Black Rock Historic District

Black Rock Historic District

Wheeler House, on Brewster Street
Location Roughly bounded by Black Rock Harbor, Grovers Ave., Beacon and Prescott Sts., Bridgeport, Connecticut
Coordinates 41°9′11″N 73°13′17″W / 41.15306°N 73.22139°W / 41.15306; -73.22139Coordinates: 41°9′11″N 73°13′17″W / 41.15306°N 73.22139°W / 41.15306; -73.22139
Area 30.2 acres (12.2 ha)
Built 1644-2000
Architect Multiple
Architectural style Colonial, Federal, Greek Revival, Italian Villa, Second Empire, Queen Anne
NRHP Reference # 79002658[1]
Added to NRHP March 15, 1979

The Black Rock Historic District is a predominantly residential historic district in the Black Rock section of Bridgeport, Connecticut. It was listed on the National Register of Historic Places in 1979. At that time it included 109 contributing buildings.[1] The historic district surrounds at the upper reaches of Black Rock Harbor.[2]
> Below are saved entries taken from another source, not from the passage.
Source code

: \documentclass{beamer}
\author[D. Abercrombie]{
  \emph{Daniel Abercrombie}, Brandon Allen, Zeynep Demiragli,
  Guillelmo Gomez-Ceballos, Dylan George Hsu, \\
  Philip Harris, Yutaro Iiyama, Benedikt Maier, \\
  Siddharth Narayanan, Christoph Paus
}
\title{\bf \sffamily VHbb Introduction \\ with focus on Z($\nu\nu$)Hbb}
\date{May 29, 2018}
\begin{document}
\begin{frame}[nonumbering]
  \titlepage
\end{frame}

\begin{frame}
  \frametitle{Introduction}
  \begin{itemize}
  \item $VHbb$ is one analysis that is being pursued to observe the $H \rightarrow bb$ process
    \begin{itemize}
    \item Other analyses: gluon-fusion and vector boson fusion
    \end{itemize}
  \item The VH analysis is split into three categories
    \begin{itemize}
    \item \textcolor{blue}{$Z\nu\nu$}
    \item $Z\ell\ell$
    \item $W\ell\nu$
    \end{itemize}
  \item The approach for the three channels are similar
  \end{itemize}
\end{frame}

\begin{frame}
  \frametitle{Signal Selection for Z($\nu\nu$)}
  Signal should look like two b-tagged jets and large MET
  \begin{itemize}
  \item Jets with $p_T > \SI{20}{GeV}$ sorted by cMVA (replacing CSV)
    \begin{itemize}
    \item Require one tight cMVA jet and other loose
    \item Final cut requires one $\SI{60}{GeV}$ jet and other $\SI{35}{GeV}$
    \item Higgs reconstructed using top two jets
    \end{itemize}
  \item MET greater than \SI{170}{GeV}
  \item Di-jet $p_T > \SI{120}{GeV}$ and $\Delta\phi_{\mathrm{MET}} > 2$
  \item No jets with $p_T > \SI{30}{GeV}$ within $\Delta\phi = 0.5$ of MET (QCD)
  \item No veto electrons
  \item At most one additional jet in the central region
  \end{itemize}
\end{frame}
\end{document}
Black Rock was settled in 1644, and developed as a major shipping and trading center in the 1760s after a direct road connection to Fairfield Center was completed. It was the third largest port in Connecticut at the time of the American Revolutionary War, and became the official Port of Entry for Fairfield County in 1790. The village was originally part of Fairfield before being annexed to Bridgeport in 1870. By that time the port had declined in importance. In subsequent years the once-rural village was gradually incorporated into the city's urban fabric.[2] That portion of the district to the south of Bartram Avenue (88 buildings) is also a City of Bridgeport Local Historic District, where changes to a building's exterior that are visible from a public right-of-way must receive a Certificate of Appropriateness from the Historic District Commission.
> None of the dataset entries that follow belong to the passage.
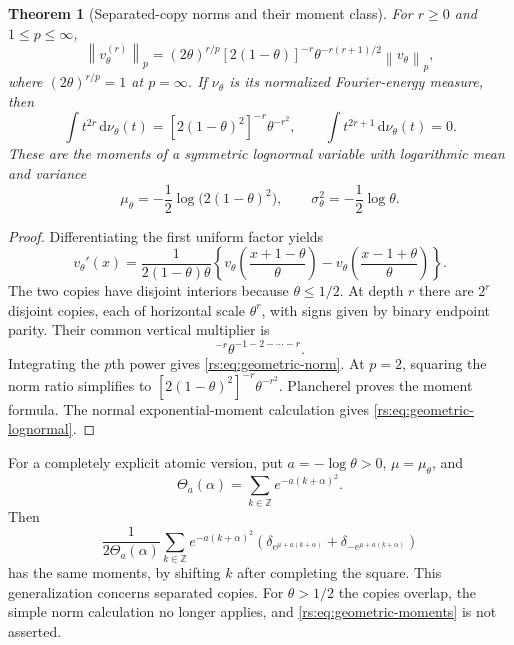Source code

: \documentclass[11pt,a4paper,oneside,openany]{book}
\numberwithin{equation}{chapter}
\newtheorem{theorem}{Theorem}[chapter]
\theoremstyle{definition}
\theoremstyle{remark}
\newcommand{\Z}{\mathbb Z}
\newcommand{\dd}{\,\mathrm d}
\newcommand{\norm}[1]{\left\lVert #1\right\rVert}
\begin{document}
\begin{theorem}[Separated-copy norms and their moment class]\label{rs:thm:geometric}
For $r\geq0$ and $1\leq p\leq\infty$,
\begin{equation}
 \norm{v_\theta^{(r)}}_p
 =(2\theta)^{r/p}[2(1-\theta)]^{-r}
       \theta^{-r(r+1)/2}\norm{v_\theta}_p,
 \label{rs:eq:geometric-norm}
\end{equation}
where $(2\theta)^{r/p}=1$ at $p=\infty$.
If $\nu_\theta$ is its normalized Fourier-energy measure, then
\begin{equation}
 \int t^{2r}\dd\nu_\theta(t)
 =[2(1-\theta)^2]^{-r}\theta^{-r^2},
 \qquad \int t^{2r+1}\dd\nu_\theta(t)=0.
 \label{rs:eq:geometric-moments}
\end{equation}
These are the moments of a symmetric lognormal variable with
logarithmic mean and variance
\begin{equation}
 \mu_\theta=-\frac12\log\bigl(2(1-\theta)^2\bigr),
 \qquad \sigma_\theta^2=-\frac12\log\theta.
 \label{rs:eq:geometric-lognormal}
\end{equation}
\end{theorem}
\begin{proof}
Differentiating the first uniform factor yields
\begin{equation}
 v_\theta'(x)=\frac1{2(1-\theta)\theta}
 \left\{v_\theta\left(\frac{x+1-\theta}{\theta}\right)
       -v_\theta\left(\frac{x-1+\theta}{\theta}\right)\right\}.
 \label{rs:eq:geometric-refinement}
\end{equation}
The two copies have disjoint interiors because $\theta\leq1/2$.
At depth $r$ there are $2^r$ disjoint copies, each of horizontal
scale $\theta^r$, with signs given by binary endpoint parity.
Their common vertical multiplier is
\begin{equation}
 [2(1-\theta)]^{-r}\theta^{-1-2-\cdots-r}.
\end{equation}
Integrating the $p$th power gives \eqref{rs:eq:geometric-norm}.
At $p=2$, squaring the norm ratio simplifies to
$[2(1-\theta)^2]^{-r}\theta^{-r^2}$. Plancherel proves the
moment formula. The normal exponential-moment calculation gives
\eqref{rs:eq:geometric-lognormal}.
\end{proof}

For a completely explicit atomic version, put $a=-\log\theta>0$,
$\mu=\mu_\theta$, and
\begin{equation}
 \Theta_a(\alpha)=\sum_{k\in\Z}e^{-a(k+\alpha)^2}.
\end{equation}
Then
\begin{equation}
 \frac1{2\Theta_a(\alpha)}\sum_{k\in\Z}e^{-a(k+\alpha)^2}
 \left(\delta_{e^{\mu+a(k+\alpha)}}+
       \delta_{-e^{\mu+a(k+\alpha)}}\right)
 \label{rs:eq:general-atomic}
\end{equation}
has the same moments, by shifting $k$ after completing the square.
This generalization concerns separated copies. For $\theta>1/2$
the copies overlap, the simple norm calculation no longer applies,
and \eqref{rs:eq:geometric-moments} is not asserted.
\end{document}
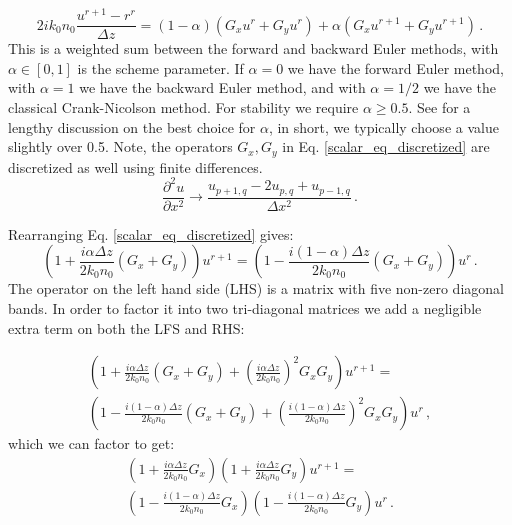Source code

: \documentclass[]{article}
\begin{document}
	\begin{equation}
		2ik_0 n_0 \frac{u^{r+1}-r^r}{\Delta z} = (1-\alpha)\left( G_x u^r+G_y u^r\right) +\alpha\left( G_x u^{r+1}+G_y u^{r+1}\right)\, .
		\label{scalar_eq_discretized}
	\end{equation}
	This is a weighted sum between the forward and backward Euler methods, with $\alpha\in[0,1]$ is the scheme parameter. If $\alpha=0$ we have the forward Euler method, with $\alpha=1$ we have the backward Euler method, and with $\alpha=1/2$ we have the classical Crank-Nicolson method. For stability we require $\alpha \ge 0.5$. See \cite{Lifante_2015} for a lengthy discussion on the best choice for $\alpha$, in short, we typically choose a value slightly over 0.5. Note, the operators $G_x, G_y$ in Eq. \eqref{scalar_eq_discretized} are discretized as well using finite differences.
	\begin{equation}
		\frac{\partial^2 u}{\partial x^2} \to \frac{u_{p+1,q}-2u_{p,q}+u_{p-1,q}}{\Delta x^2}\, .
		\label{double_derivative}
	\end{equation}
	
	Rearranging Eq. \eqref{scalar_eq_discretized} gives:
	\begin{equation}
		\left(1+\frac{i\alpha \Delta z}{2k_0 n_0}(G_x+G_y) \right) u^{r+1} = \left(1-\frac{i(1-\alpha) \Delta z}{2k_0 n_0}(G_x+G_y) \right) u^r \, .
	\end{equation}
	The operator on the left hand side (LHS) is a matrix with five non-zero diagonal bands. In order to factor it into two tri-diagonal matrices we add a negligible extra term on both the LFS and RHS:
	
	\begin{multline*}
		\left(1+\frac{i\alpha \Delta z}{2k_0 n_0}(G_x+G_y) + \left(\frac{i\alpha \Delta z}{2k_0 n_0} \right) ^2 G_x G_y \right) u^{r+1} =\\
		 \left(1-\frac{i(1-\alpha) \Delta z}{2k_0 n_0}(G_x+G_y) +\left( \frac{i(1-\alpha) \Delta z}{2k_0 n_0}\right)^2 G_x G_y \right) u^r \, ,
	\end{multline*}
	which we can factor to get:
	\begin{multline}
		\left(1+\frac{i\alpha \Delta z}{2k_0 n_0}G_x \right)\left(1+\frac{i\alpha \Delta z}{2k_0 n_0}G_y \right) u^{r+1} = \\
		\left(1-\frac{i(1-\alpha) \Delta z}{2k_0 n_0}G_x \right)\left(1-\frac{i(1-\alpha) \Delta z}{2k_0 n_0}G_y \right) u^r \, .
		\label{ADI_setup}
	\end{multline}
	
\end{document}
The district includes the Thomas Wheeler Sr. House (1644–80), considered the fourth-oldest house in Connecticut, at 266 Brewster Street.[3] Other important structures include the Gershom Sturges/Benjamin Penfield House (1803-1836) at 105 Beacon Street, an example of the Greek Revival style; the Wolcott Chauncey House at 150 Seabright Avenue (1769), an example of a Colonial "Cape" house and birthplace of Commodore Isaac Chauncey; the Captain William Hall House at 87 Ellsworth Street (1856), a Gothic-Italianate villa in the "Hudson River Bracketed" mode and home to a major shipyard owner; and the Gould Brothers House at 119-21 Seabright Avenue (1868), a double-house built in the French Second Empire style for two building contractors.